Workers’ Comp Has a Serious Data Problem

Workers’ Comp Has a Serious Data Problem

Anyone who’s been hurt at work (or treated an injured worker) knows that the workers' comp system is in crisis. To fix it, stakeholders need reliable, verifiable data—but that data is woefully in short supply.

The workers’ comp data that researchers and policymakers use almost always comes from insurers. And as we explore below, even industry insiders recognize that these insurer data are often:

  • Incomplete
  • Low-quality
  • Not independently corroborated

Worse, insurers use their data to push narratives that benefit them; i.e., that providers are overcharging or that employers’ rates need to increase. But these narratives—and the data upon which they’re based—often fall apart under scrutiny.

daisyBill keeps track of every scrap of data generated from millions of bills, payments, and treatment authorization requests annually. And unlike insurer data, daisyBill data are publicly available and open to analysis (properly anonymized, of course).

Below, see how insurance industry insiders acknowledge the problem with insurer data—and how daisyBill is doing our part to contribute more trustworthy numbers.

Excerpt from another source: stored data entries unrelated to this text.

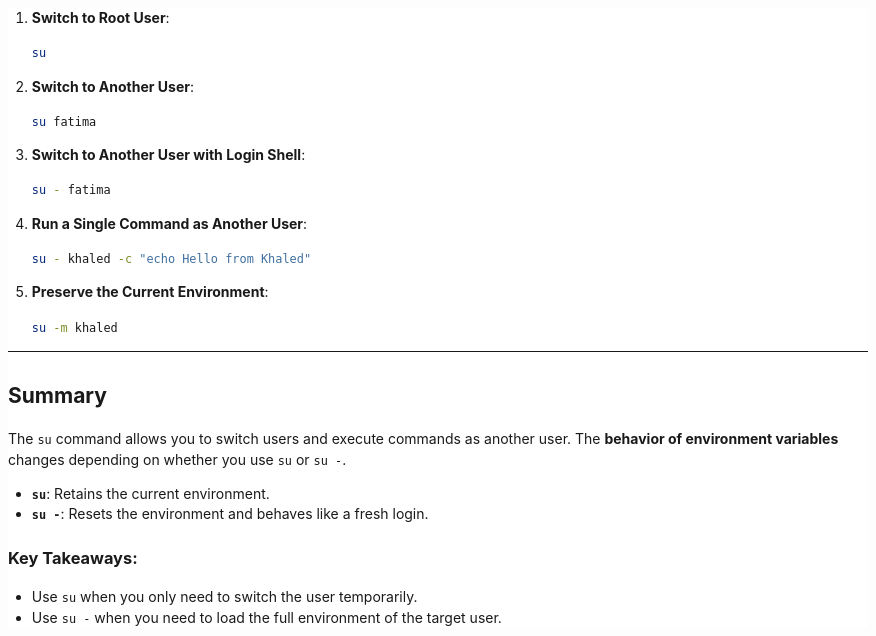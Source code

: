 1. **Switch to Root User**:

   ```bash
   su
   ```

2. **Switch to Another User**:

   ```bash
   su fatima
   ```

3. **Switch to Another User with Login Shell**:

   ```bash
   su - fatima
   ```

4. **Run a Single Command as Another User**:

   ```bash
   su - khaled -c "echo Hello from Khaled"
   ```

5. **Preserve the Current Environment**:
   ```bash
   su -m khaled
   ```

---

## **Summary**

The `su` command allows you to switch users and execute commands as another user. The **behavior of environment variables** changes depending on whether you use `su` or `su -`.

- **`su`**: Retains the current environment.
- **`su -`**: Resets the environment and behaves like a fresh login.

### **Key Takeaways**:

- Use `su` when you only need to switch the user temporarily.
- Use `su -` when you need to load the full environment of the target user.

Workers’ Comp’s Data Desert

In his recent marketing post on Work Comp Wire, Stan Smith, CEO & Founder of Gradient AI, makes a valid point about insurer data (emphases ours):

“If data is incomplete, outdated, or inconsistent, predictions become unreliable, leading to flawed risk assessments and poor decision-making. An insurer my company works with recently found that 40% of its most critical data fields were missing or incomplete

…This issue is widespread—missing or inconsistent data limits an organization’s ability to
identify patterns and make informed decisions.”

Joe Paduda echoes the sentiment on Managed Care Matters, and adds (emphases ours again):

“...I wholeheartedly agree; much of the work comp data we’ve worked with is pretty crappy…and it hasn’t improved over the last few years…

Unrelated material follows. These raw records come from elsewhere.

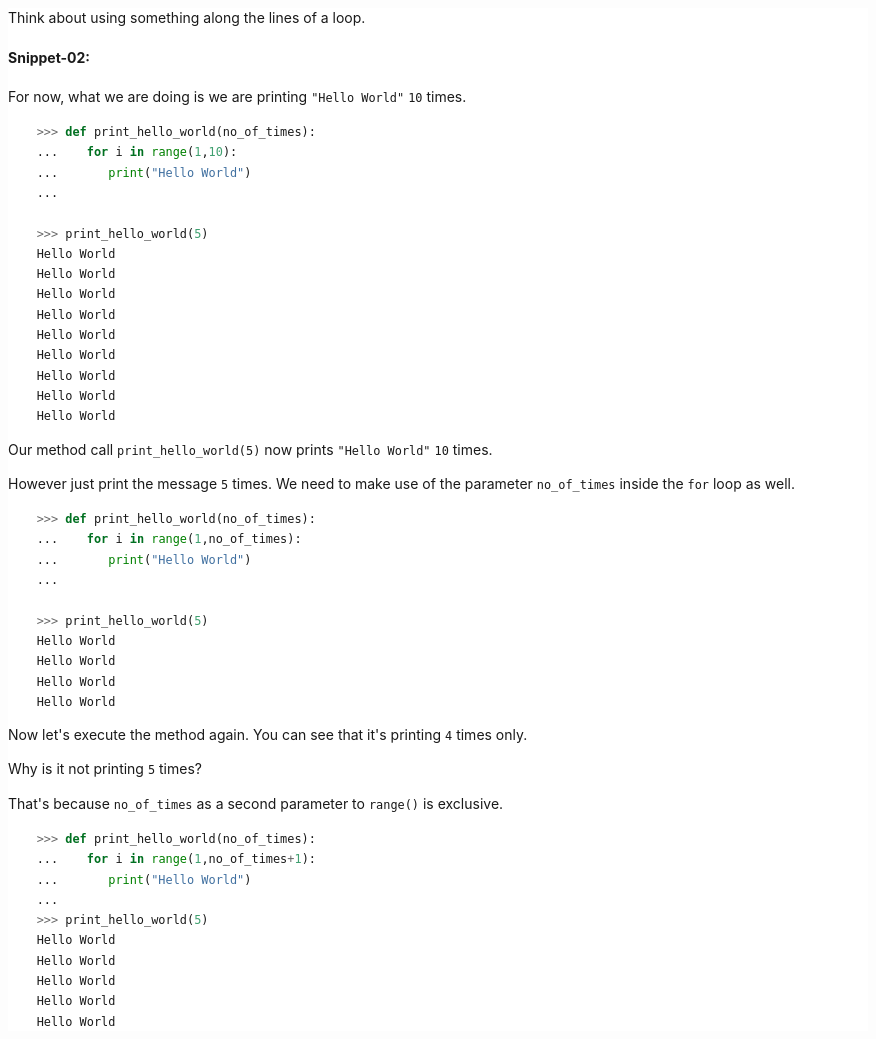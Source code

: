 Think about using something along the lines of a loop.

#### Snippet-02:

For now, what we are doing is we are printing ```"Hello World"``` ```10``` times.

```py
	>>> def print_hello_world(no_of_times):
	...    for i in range(1,10):
	...       print("Hello World")
	... 

	>>> print_hello_world(5)
	Hello World
	Hello World
	Hello World
	Hello World
	Hello World
	Hello World
	Hello World
	Hello World
	Hello World

```
Our method call ```print_hello_world(5)``` now prints ```"Hello World"``` ```10``` times. 

However  just print the message ```5``` times. We need to make use of the parameter ```no_of_times``` inside the ```for``` loop as well. 

```py
	>>> def print_hello_world(no_of_times):
	...    for i in range(1,no_of_times):
	...       print("Hello World")
	... 

	>>> print_hello_world(5)
	Hello World
	Hello World
	Hello World
	Hello World

```

Now let's execute the method again. You can see that it's printing ```4``` times only. 

Why is it not printing ```5``` times? 

That's because ```no_of_times``` as a second parameter to ```range()``` is exclusive.  

```py
	>>> def print_hello_world(no_of_times):
	...    for i in range(1,no_of_times+1):
	...       print("Hello World")
	... 
	>>> print_hello_world(5)
	Hello World
	Hello World
	Hello World
	Hello World
	Hello World

```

…many payers outsource data entry and management to third parties…There are little to no efforts to assess, much less ensure
 vendor data quality.”

What Smith and Paduda are pointing out is more than theoretical—and the effects are far worse than poor risk assessment and decision-making by insurers. “Crappy” data doesn’t only drive insurer policy; it drives how governments manage the workers’ comp system.

CA: A Model of Unreliable Data

California demonstrates how low-quality data can distort attempts to reform workers' compensation.

For example, California’s Workers’ Compensation Insurance Rating Bureau (WCIRB) is funded exclusively by its insurer members. Somehow, this Bureau has positioned its suspect, self-reported insurer data as the basis of policy recommendations. Currently, the WCIRB is requesting that California increase workers’ compensation insurance rates, despite national data indicating that workers’ compensation is already highly profitable for insurers.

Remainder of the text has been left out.